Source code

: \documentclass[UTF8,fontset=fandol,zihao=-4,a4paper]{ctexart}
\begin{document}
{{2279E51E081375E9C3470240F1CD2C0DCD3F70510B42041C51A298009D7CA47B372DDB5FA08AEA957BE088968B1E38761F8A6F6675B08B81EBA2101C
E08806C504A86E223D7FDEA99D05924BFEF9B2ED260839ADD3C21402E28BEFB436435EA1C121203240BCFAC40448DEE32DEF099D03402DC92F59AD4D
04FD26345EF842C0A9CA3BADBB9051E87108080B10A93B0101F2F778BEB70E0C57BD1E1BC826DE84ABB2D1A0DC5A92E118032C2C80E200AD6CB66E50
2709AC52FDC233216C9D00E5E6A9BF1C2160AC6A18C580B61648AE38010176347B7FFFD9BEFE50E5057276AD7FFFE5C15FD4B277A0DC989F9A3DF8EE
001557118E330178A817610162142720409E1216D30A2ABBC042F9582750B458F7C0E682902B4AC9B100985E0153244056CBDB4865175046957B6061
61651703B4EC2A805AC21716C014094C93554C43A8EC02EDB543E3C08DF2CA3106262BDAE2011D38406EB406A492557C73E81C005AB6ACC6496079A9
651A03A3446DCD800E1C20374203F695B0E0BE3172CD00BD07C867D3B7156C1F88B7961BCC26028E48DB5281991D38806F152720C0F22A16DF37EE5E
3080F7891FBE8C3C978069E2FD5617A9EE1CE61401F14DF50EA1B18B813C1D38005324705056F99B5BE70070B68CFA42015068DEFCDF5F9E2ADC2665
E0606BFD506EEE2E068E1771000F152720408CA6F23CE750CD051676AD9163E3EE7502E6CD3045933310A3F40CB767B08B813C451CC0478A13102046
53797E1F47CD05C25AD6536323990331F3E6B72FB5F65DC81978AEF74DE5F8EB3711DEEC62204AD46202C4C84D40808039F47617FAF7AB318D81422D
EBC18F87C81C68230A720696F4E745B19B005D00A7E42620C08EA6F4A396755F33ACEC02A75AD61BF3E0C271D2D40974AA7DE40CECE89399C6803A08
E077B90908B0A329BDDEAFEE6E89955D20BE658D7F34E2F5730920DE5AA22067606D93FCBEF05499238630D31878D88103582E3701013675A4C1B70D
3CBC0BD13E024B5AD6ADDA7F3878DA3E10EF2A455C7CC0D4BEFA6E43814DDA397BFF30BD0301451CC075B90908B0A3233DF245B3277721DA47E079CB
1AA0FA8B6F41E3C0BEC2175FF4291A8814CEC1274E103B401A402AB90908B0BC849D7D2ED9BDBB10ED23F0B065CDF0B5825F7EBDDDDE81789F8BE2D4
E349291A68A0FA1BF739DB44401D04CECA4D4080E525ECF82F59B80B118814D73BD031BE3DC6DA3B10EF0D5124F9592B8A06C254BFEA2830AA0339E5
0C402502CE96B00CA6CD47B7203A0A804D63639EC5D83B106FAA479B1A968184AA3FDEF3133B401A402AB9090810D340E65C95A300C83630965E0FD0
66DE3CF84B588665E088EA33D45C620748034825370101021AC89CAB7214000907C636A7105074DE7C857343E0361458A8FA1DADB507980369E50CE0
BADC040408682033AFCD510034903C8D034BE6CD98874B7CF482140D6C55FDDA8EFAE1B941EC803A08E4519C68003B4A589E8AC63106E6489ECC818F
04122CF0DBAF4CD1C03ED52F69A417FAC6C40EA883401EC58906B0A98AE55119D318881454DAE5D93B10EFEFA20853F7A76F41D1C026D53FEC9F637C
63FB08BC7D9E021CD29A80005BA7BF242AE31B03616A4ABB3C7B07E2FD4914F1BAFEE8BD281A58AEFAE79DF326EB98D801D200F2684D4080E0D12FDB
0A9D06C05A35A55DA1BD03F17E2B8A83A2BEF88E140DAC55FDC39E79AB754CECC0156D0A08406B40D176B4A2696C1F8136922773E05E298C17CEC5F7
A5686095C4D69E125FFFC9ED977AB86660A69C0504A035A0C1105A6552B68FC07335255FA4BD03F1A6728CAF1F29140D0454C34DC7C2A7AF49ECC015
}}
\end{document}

**Directions**
Without leaving anything out, quote all the data.

**Final answer**
Source code

: \documentclass[UTF8,fontset=fandol,zihao=-4,a4paper]{ctexart}
\begin{document}
{{2279E51E081375E9C3470240F1CD2C0DCD3F70510B42041C51A298009D7CA47B372DDB5FA08AEA957BE088968B1E38761F8A6F6675B08B81EBA2101C
E08806C504A86E223D7FDEA99D05924BFEF9B2ED260839ADD3C21402E28BEFB436435EA1C121203240BCFAC40448DEE32DEF099D03402DC92F59AD4D
04FD26345EF842C0A9CA3BADBB9051E87108080B10A93B0101F2F778BEB70E0C57BD1E1BC826DE84ABB2D1A0DC5A92E118032C2C80E200AD6CB66E50
2709AC52FDC233216C9D00E5E6A9BF1C2160AC6A18C580B61648AE38010176347B7FFFD9BEFE50E5057276AD7FFFE5C15FD4B277A0DC989F9A3DF8EE
001557118E330178A817610162142720409E1216D30A2ABBC042F9582750B458F7C0E682902B4AC9B100985E0153244056CBDB4865175046957B6061
61651703B4EC2A805AC21716C014094C93554C43A8EC02EDB543E3C08DF2CA3106262BDAE2011D38406EB406A492557C73E81C005AB6ACC6496079A9
651A03A3446DCD800E1C20374203F695B0E0BE3172CD00BD07C867D3B7156C1F88B7961BCC26028E48DB5281991D38806F152720C0F22A16DF37EE5E
3080F7891FBE8C3C978069E2FD5617A9EE1CE61401F14DF50EA1B18B813C1D38005324705056F99B5BE70070B68CFA42015068DEFCDF5F9E2ADC2665
E0606BFD506EEE2E068E1771000F152720408CA6F23CE750CD051676AD9163E3EE7502E6CD3045933310A3F40CB767B08B813C451CC0478A13102046
53797E1F47CD05C25AD6536323990331F3E6B72FB5F65DC81978AEF74DE5F8EB3711DEEC62204AD46202C4C84D40808039F47617FAF7AB318D81422D
EBC18F87C81C68230A720696F4E745B19B005D00A7E42620C08EA6F4A396755F33ACEC02A75AD61BF3E0C271D2D40974AA7DE40CECE89399C6803A08
E077B90908B0A329BDDEAFEE6E89955D20BE658D7F34E2F5730920DE5AA22067606D93FCBEF05499238630D31878D88103582E3701013675A4C1B70D
3CBC0BD13E024B5AD6ADDA7F3878DA3E10EF2A455C7CC0D4BEFA6E43814DDA397BFF30BD0301451CC075B90908B0A3233DF245B3277721DA47E079CB
1AA0FA8B6F41E3C0BEC2175FF4291A8814CEC1274E103B401A402AB90908B0BC849D7D2ED9BDBB10ED23F0B065CDF0B5825F7EBDDDDE81789F8BE2D4
E349291A68A0FA1BF739DB44401D04CECA4D4080E525ECF82F59B80B118814D73BD031BE3DC6DA3B10EF0D5124F9592B8A06C254BFEA2830AA0339E5
0C402502CE96B00CA6CD47B7203A0A804D63639EC5D83B106FAA479B1A968184AA3FDEF3133B401A402AB9090810D340E65C95A300C83630965E0FD0
66DE3CF84B588665E088EA33D45C620748034825370101021AC89CAB7214000907C636A7105074DE7C857343E0361458A8FA1DADB507980369E50CE0
BADC040408682033AFCD510034903C8D034BE6CD98874B7CF482140D6C55FDDA8EFAE1B941EC803A08E4519C68003B4A589E8AC63106E6489ECC818F
04122CF0DBAF4CD1C03ED52F69A417FAC6C40EA883401EC58906B0A98AE55119D318881454DAE5D93B10EFEFA20853F7A76F41D1C026D53FEC9F637C
63FB08BC7D9E021CD29A80005BA7BF242AE31B03616A4ABB3C7B07E2FD4914F1BAFEE8BD281A58AEFAE79DF326EB98D801D200F2684D4080E0D12FDB
0A9D06C05A35A55DA1BD03F17E2B8A83A2BEF88E140DAC55FDC39E79AB754CECC0156D0A08406B40D176B4A2696C1F8136922773E05E298C17CEC5F7
A5686095C4D69E125FFFC9ED977AB86660A69C0504A035A0C1105A6552B68FC07335255FA4BD03F1A6728CAF1F29140D0454C34DC7C2A7AF49ECC015
}}
\end{document}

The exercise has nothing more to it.